I sort of drifted in and out of blogging for a while, half wondering whether it was worth continuing. Then a friend mentioned she was reading, and enjoying it, and I thought, oh - there is a purpose, a reason to keep writing. People will actually read the thing, and maybe respond.
So, realizing I was being a bit of a loner and should probably snap out of it, I started looking around at other mom / dad blogs*, to see what they were doing. There are LOTS. Thousands. Yes, I naively had no idea how many. Some of them were extremely pretty with fancy designs. Some had lots of followers. Some were actually making a living off their blog.
One of the things that shocked me (here we go again with the naivety) was the nasty comments that some of these very popular mom blogs received. I mean really nasty. Hundreds, maybe even thousands of people read these blogs every day - tracking their life, watching their kids grow up, interacting with them. And I think it's that - the thought that someone can publish their life online, using their experiences and their thoughts to draw a crowd - and it's so vulnerable, so exposed.

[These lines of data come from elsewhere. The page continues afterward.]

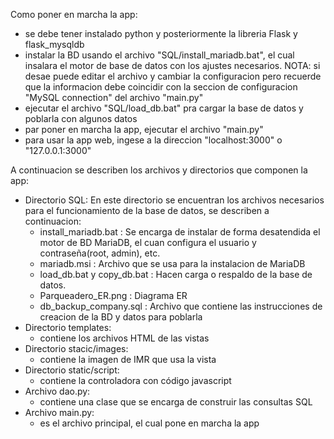 Como poner en marcha la app:
- se debe tener instalado python y posteriormente la libreria Flask y flask_mysqldb
- instalar la BD usando el archivo "SQL/install_mariadb.bat", el cual insalara el motor de base de datos con los ajustes necesarios.
	NOTA: si desae puede editar el archivo y cambiar la configuracion pero recuerde que la informacion debe coincidir con la seccion de configuracion "MySQL connection" del archivo "main.py"
- ejecutar el archivo "SQL/load_db.bat" pra cargar la base de datos y poblarla con algunos datos
- par poner en marcha la app, ejecutar el archivo "main.py"
- para usar la app web, ingese a la direccion "localhost:3000" o "127.0.0.1:3000"


A continuacion se describen los archivos y directorios que componen la app:
- Directorio SQL:
	En este directorio se encuentran los archivos necesarios para el funcionamiento de la base de datos, se describen a continuacion:
	- install_mariadb.bat : Se encarga de instalar de forma desatendida el motor de BD MariaDB, el cuan configura el usuario y contraseña(root, admin), etc.
	- mariadb.msi : Archivo que se usa para la instalacion de MariaDB
	- load_db.bat y copy_db.bat : Hacen carga o respaldo de la base de datos.
	- Parqueadero_ER.png : Diagrama ER
	- db_backup_company.sql : Archivo que contiene las instrucciones de creacion de la BD y datos para poblarla
- Directorio templates:
	- contiene los archivos HTML de las vistas
- Directorio stacic/images:
	- contiene la imagen de IMR que usa la vista
- Directorio static/script:
	- contiene la controladora con código javascript
- Archivo dao.py:
	- contiene una clase que se encarga de construir las consultas SQL
- Archivo main.py:
	- es el archivo principal, el cual pone en marcha la app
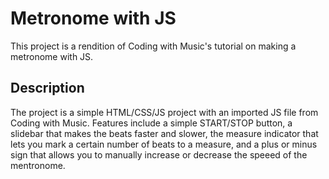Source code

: # Metronome with JS

This project is a rendition of Coding with Music's tutorial on making a metronome with JS.


## Description

The project is a simple HTML/CSS/JS project with an imported JS file from Coding with Music.
Features include a simple START/STOP button, a slidebar that makes the beats faster and slower, the measure indicator that lets you mark a certain number
of beats to a measure, and a plus or minus sign that allows you to manually increase or decrease the speeed of the mentronome.


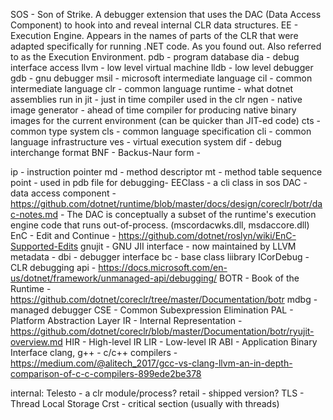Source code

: SOS - Son of Strike. A debugger extension that uses the DAC (Data Access Component) to hook into and reveal internal CLR data structures.
EE - Execution Engine. Appears in the names of parts of the CLR that were adapted specifically for running .NET code. As you found out. Also referred to as the Execution Environment.
pdb - program database
dia - debug interface access
llvm - low level virtual machine
lldb - low level debugger
gdb - gnu debugger
msil - microsoft intermediate language
cil - common intermediate language
clr - common language runtime - what dotnet assemblies run in
jit - just in time compiler used in the clr
ngen - native image generator - ahead of time compiler for producing native binary images for the current environment (can be quicker than JIT-ed code)
cts - common type system
cls - common language specification
cli - common language infrastructure
ves - virtual execution system
dif - debug interchange format
BNF - Backus-Naur form -

ip - instruction pointer
md - method descriptor
mt - method table
sequence point - used in pdb file for debugging-
EEClass - a cli class in sos
DAC - data access component - https://github.com/dotnet/runtime/blob/master/docs/design/coreclr/botr/dac-notes.md - The DAC is conceptually a subset of the runtime's execution engine code that runs out-of-process. (mscordacwks.dll, msdaccore.dll)
EnC - Edit and Continue - https://github.com/dotnet/roslyn/wiki/EnC-Supported-Edits
gnujit - GNU JII interface - now maintained by LLVM
metadata -
dbi - debugger interface
bc - base class liibrary
ICorDebug - CLR debugging api - https://docs.microsoft.com/en-us/dotnet/framework/unmanaged-api/debugging/
BOTR - Book of the Runtime - https://github.com/dotnet/coreclr/tree/master/Documentation/botr
mdbg - managed debugger
CSE - Common Subexpression Elimination
PAL - Platform Abstraction Layer
IR - Internal Representation - https://github.com/dotnet/coreclr/blob/master/Documentation/botr/ryujit-overview.md
HIR - High-level IR
LIR - Low-level IR
ABI - Application Binary Interface
clang, g++ - c/c++ compilers - https://medium.com/@alitech_2017/gcc-vs-clang-llvm-an-in-depth-comparison-of-c-c-compilers-899ede2be378


internal:
Telesto - a clr module/process?
retail - shipped version?
TLS - Thread Local Storage
Crst - critical section (usually with threads)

Parenting is such a sensitive subject, maybe THE most sensitive subject in the world, so those spiteful comments can really hurt.
Maybe it's because I'm late to blogging - I don't fully understand the inner workings of the blogosphere yet. I don't know what terms like "RSS Feed" mean, or what a "meme" is. I'm not even on Twitter. Shock! (and I'm still alive.)
Maybe it's because I'm a sensitive soul who could be compared to a mother lion ferociously guarding her cubs from the world, ready to rip a limb off anyone that even remotely tries to harm her babes.
Maybe I should be quiet now and just keep blogging.
*There should be a blog word for mom blogs - don't you think? Mogs? Mlogs? Bloms?